I’ve been reading a lot of opinions that there are too many startups right now. Too many investors, too much money at work. I tend to agree.
That said, I was thinking the other night about a contrarian view point.
- The smartest people I know wants to become entrepreneurs
- Everyone I know who has exited a company wants to start a venture/seed fund (more funds coming!)
- Many friends would rather risk money investing in themselves than than the stock market
- The traditional ‘security’ model of working for a big cooperation is finished
- Private companies are getting liquidity on secondary markets
So I ask — is it possible that the number of new startups and early stage investors is just the beginning? A paradigm shift?
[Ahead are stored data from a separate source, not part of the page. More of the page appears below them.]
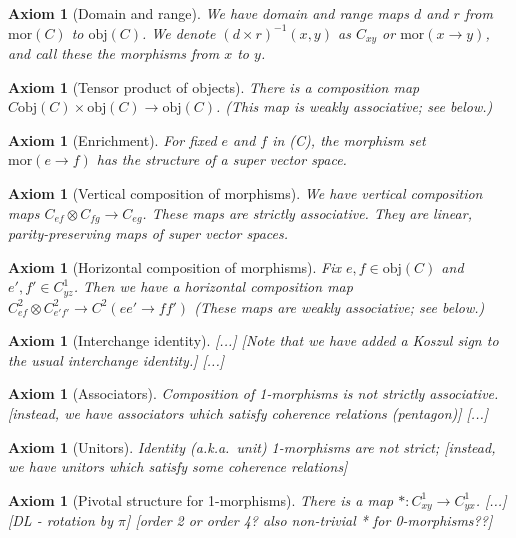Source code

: \documentclass[12pt,a4paper]{article}
\newtheorem{axiom}[theorem]{Axiom}
\newcommand{\mor}{\text{mor}}
\newcommand{\obj}{\text{obj}}
\newcommand{\ot}{\otimes}
\newcommand{\nn}[1]{{\color{kwcolor}[#1]}}
\begin{document}
\begin{axiom}[Domain and range]
We have domain and range maps $d$ and $r$ from $\mor(C)$ to $\obj(C)$.
We denote $(d \times r)^{-1}(x, y)$ as $C_{xy}$ or $\mor(x \to y)$, and call these
the morphisms from $x$ to $y$.
\end{axiom}

\begin{axiom}[Tensor product of objects]
There is a composition map $C\obj(C) \times \obj(C) \to \obj(C)$.
(This map is weakly associative; see below.)
\end{axiom}

\begin{axiom}[Enrichment]
For fixed $e$ and $f$ in \obj(C), the morphism set $\mor(e\to f)$ has the structure of a super vector space.
\end{axiom}

\begin{axiom}[Vertical composition of morphisms]
We have vertical composition maps $C_{ef} \ot C_{fg} \to C_{eg}$.
These maps are strictly associative.
They are linear, parity-preserving maps of super vector spaces.
\end{axiom}

\begin{axiom}[Horizontal composition of morphisms]
Fix $e, f \in \obj(C)$ and $e',f'\in C^1_{yz}$.
Then we have a horizontal composition map $C^2_{ef} \ot C^2_{e'f'} \to C^2(ee' \to ff')$
(These maps are weakly associative; see below.)
\end{axiom}

\begin{axiom}[Interchange identity]
\nn{...}
\nn{Note that we have added a Koszul sign to the usual interchange identity.}
\nn{...}
\end{axiom}

\begin{axiom}[Associators]
Composition of 1-morphisms is not strictly associative.
\nn{instead, we have associators which satisfy coherence relations (pentagon)}
\nn{...}\end{axiom}

\begin{axiom}[Unitors]
Identity (a.k.a.\ unit) 1-morphisms are not strict;
\nn{instead, we have unitors which satisfy some coherence relations}
\end{axiom}

\begin{axiom}[Pivotal structure for 1-morphisms]
There is a map $*:C^1_{xy} \to C^1_{yx}$.
\nn{...}
\nn{DL - rotation by $\pi$}
\nn{order 2 or order 4?  also non-trivial * for 0-morphisms??}
\end{axiom}
\end{document}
Introducing startups as a career.
What if the new normal is that in lieu of steady salaries, most skilled, educated people instead opt for starting and/or joining startups as a career? These startups will/are funded by an ever increasing number of angels/investors/corporate vcs. The norm becomes to forsake the ‘steady pay check’ of our parents generation and instead bounce around opportunity to opportunity with the expectation that you will eventually hit a pay day that makes up the difference.
As startups become more transparent publishing their traction and numbers and as secondary market transactions become more normal, it might become a “safer” bet that breakout startups will be acquired, find liquidity, or merge with the more successful (‘unicorn’ startups). In the future people maybe can purchase salary insurance so that if they never hit that big payday they still have some retirement. Perhaps health insurance will move to the cloud so that it is moveable as folks bounce between opportunities.
The consensus view is that the number of startups is unsustainable and it’s probably accurate.
But part of me believes it could be the beginning of a new era in employment/careers.